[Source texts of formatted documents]
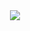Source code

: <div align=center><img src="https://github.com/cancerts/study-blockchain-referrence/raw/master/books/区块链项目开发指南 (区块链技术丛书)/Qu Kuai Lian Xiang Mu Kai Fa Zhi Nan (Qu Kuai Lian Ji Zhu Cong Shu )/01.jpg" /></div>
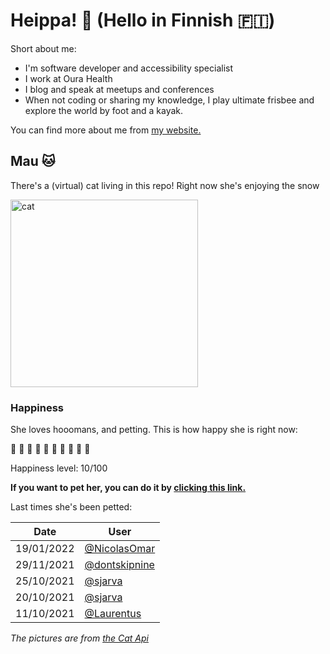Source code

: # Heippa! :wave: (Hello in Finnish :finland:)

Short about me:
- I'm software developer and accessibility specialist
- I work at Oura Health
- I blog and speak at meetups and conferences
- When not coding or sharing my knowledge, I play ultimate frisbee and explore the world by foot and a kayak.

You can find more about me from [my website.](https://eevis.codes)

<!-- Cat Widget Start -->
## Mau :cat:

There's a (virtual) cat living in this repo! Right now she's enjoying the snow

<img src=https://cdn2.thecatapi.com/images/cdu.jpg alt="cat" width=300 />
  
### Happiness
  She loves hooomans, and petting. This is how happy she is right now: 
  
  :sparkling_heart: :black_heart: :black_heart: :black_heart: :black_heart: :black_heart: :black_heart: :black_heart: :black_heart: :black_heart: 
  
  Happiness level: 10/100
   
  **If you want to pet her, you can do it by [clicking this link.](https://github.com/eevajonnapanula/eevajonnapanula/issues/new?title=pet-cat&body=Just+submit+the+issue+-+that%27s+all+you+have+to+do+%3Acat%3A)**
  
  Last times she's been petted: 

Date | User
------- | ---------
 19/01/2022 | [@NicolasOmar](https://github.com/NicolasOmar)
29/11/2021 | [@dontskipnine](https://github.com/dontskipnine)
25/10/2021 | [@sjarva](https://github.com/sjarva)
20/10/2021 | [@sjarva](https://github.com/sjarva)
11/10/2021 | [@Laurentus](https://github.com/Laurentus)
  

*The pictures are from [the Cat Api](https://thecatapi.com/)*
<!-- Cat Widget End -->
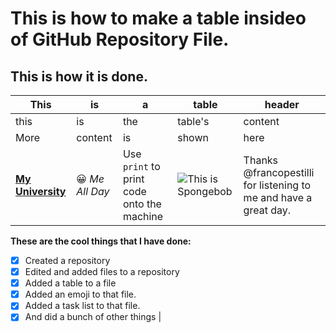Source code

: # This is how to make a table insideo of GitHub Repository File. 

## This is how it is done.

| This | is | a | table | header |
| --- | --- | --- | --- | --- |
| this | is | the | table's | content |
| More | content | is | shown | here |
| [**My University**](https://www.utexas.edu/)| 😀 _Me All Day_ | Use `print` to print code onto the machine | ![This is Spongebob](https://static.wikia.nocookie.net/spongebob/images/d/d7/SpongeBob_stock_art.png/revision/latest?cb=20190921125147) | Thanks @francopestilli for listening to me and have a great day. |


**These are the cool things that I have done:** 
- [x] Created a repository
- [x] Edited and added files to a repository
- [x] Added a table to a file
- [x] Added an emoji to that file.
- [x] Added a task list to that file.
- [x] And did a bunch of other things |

◆ **How to complete this task**
Nothing but an exact copy belongs in the answer: the lines from the top of the records through the line containing "shown | here |", minus the pictures.

◆ **Solution**
Source code

: <div align=center><img src="https://github.com/cancerts/study-blockchain-referrence/raw/master/books/区块链项目开发指南 (区块链技术丛书)/Qu Kuai Lian Xiang Mu Kai Fa Zhi Nan (Qu Kuai Lian Ji Zhu Cong Shu )/01.jpg" /></div>
Source code

: # Heippa! :wave: (Hello in Finnish :finland:)

Short about me:
- I'm software developer and accessibility specialist
- I work at Oura Health
- I blog and speak at meetups and conferences
- When not coding or sharing my knowledge, I play ultimate frisbee and explore the world by foot and a kayak.

You can find more about me from [my website.](https://eevis.codes)

<!-- Cat Widget Start -->
## Mau :cat:

There's a (virtual) cat living in this repo! Right now she's enjoying the snow

<img src=https://cdn2.thecatapi.com/images/cdu.jpg alt="cat" width=300 />
  
### Happiness
  She loves hooomans, and petting. This is how happy she is right now: 
  
  :sparkling_heart: :black_heart: :black_heart: :black_heart: :black_heart: :black_heart: :black_heart: :black_heart: :black_heart: :black_heart: 
  
  Happiness level: 10/100
   
  **If you want to pet her, you can do it by [clicking this link.](https://github.com/eevajonnapanula/eevajonnapanula/issues/new?title=pet-cat&body=Just+submit+the+issue+-+that%27s+all+you+have+to+do+%3Acat%3A)**
  
  Last times she's been petted: 

Date | User
------- | ---------
 19/01/2022 | [@NicolasOmar](https://github.com/NicolasOmar)
29/11/2021 | [@dontskipnine](https://github.com/dontskipnine)
25/10/2021 | [@sjarva](https://github.com/sjarva)
20/10/2021 | [@sjarva](https://github.com/sjarva)
11/10/2021 | [@Laurentus](https://github.com/Laurentus)
  

*The pictures are from [the Cat Api](https://thecatapi.com/)*
<!-- Cat Widget End -->
Source code

: # This is how to make a table insideo of GitHub Repository File. 

## This is how it is done.

| This | is | a | table | header |
| --- | --- | --- | --- | --- |
| this | is | the | table's | content |
| More | content | is | shown | here |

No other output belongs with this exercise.